Grant Gibbs, CMTPT
Grant Gibbs is a life-long learner and focuses his interest and attention on the physical challenges faced by each person who walks into his office. He assists each patient by awakening and enhancing their natural, intrinsic ability to develop solutions for their own unique body. Ruthy Alon, developer of Bones for Life®, refers to this intrinsic ability as biological optimism. "It's like the chicken and the egg," said Grant, "as our awareness of easy movement increases, we become more willing to move. The most difficult function our body performs is to sit or stand in gravity all day with poor alignment. Our muscles get tight and tired from holding us up and, then, when we try to perform some dynamic movement, our body is unable to easily respond. Making movement easier also makes sitting and standing more comfortable. Muscles are relaxed and ready for activity." Patients are met with this positive and optimistic approach as Grant explores with them, "What can you and I do in a session that is helpful, improves your function, and expands your perception of yourself and your ability to be in motion? What tools can I give you to kindle a curiosity in you to move more easily and with greater resonance in life?"

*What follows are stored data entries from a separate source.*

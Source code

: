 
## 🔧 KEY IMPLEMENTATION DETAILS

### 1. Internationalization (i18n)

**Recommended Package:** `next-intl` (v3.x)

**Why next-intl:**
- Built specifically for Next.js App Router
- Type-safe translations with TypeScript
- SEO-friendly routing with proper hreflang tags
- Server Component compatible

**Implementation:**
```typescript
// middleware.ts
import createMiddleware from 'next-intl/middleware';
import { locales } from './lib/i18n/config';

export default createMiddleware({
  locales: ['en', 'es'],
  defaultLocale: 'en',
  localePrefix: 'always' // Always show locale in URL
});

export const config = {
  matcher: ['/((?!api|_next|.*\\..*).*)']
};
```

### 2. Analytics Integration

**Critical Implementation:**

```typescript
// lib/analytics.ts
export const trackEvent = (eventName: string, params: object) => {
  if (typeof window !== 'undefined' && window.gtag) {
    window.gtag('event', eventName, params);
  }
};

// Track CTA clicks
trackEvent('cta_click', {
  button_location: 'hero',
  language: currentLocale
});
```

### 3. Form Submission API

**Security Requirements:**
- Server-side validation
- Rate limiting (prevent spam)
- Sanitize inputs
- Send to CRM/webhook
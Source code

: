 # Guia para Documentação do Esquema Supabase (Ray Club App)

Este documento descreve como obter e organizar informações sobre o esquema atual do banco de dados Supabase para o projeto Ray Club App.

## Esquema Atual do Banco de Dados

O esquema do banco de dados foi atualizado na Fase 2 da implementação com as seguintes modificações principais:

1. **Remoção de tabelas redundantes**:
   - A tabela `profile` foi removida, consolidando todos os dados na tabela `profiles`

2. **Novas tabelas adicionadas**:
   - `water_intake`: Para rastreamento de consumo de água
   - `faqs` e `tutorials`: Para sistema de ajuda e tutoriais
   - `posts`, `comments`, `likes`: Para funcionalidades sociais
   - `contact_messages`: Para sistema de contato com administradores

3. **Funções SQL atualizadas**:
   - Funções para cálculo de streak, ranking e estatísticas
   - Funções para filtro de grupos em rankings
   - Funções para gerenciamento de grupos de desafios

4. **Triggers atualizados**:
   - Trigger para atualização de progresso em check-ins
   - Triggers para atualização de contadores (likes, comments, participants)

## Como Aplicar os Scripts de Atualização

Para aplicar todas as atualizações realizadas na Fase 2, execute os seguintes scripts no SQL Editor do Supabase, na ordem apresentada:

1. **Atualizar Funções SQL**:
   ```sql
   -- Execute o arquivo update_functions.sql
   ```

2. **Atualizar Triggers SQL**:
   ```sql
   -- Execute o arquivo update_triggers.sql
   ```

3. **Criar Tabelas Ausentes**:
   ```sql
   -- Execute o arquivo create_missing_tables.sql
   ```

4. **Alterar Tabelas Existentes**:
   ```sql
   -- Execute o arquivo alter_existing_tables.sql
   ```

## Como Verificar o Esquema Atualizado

"I like to move," he says, "I know, through injuries, what it feels like not to move and I am intimately familiar with the process of rehabilitating the body's innate willingness and desire to move, to be healthy. How to stimulate this willingness for health, ease, and vitality, is what most interests me. There is great pleasure in movement that is spontaneously well coordinated. It is the focus of my current study and the beginning and end of my work with patients and students here at Avante."
Grant is a certified Myofascial Trigger Point Therapist and a Certified Bones for Life® Teacher and Trainer. He grew up in Anchorage, Alaska and spent much of his life alpine skiing, both as a competitive racer and a coach. He has 20 years of experience as a massage therapist, spent 15 years teaching yoga, and the past 25 years raising his four children. Grant now practices and teaches at Avante.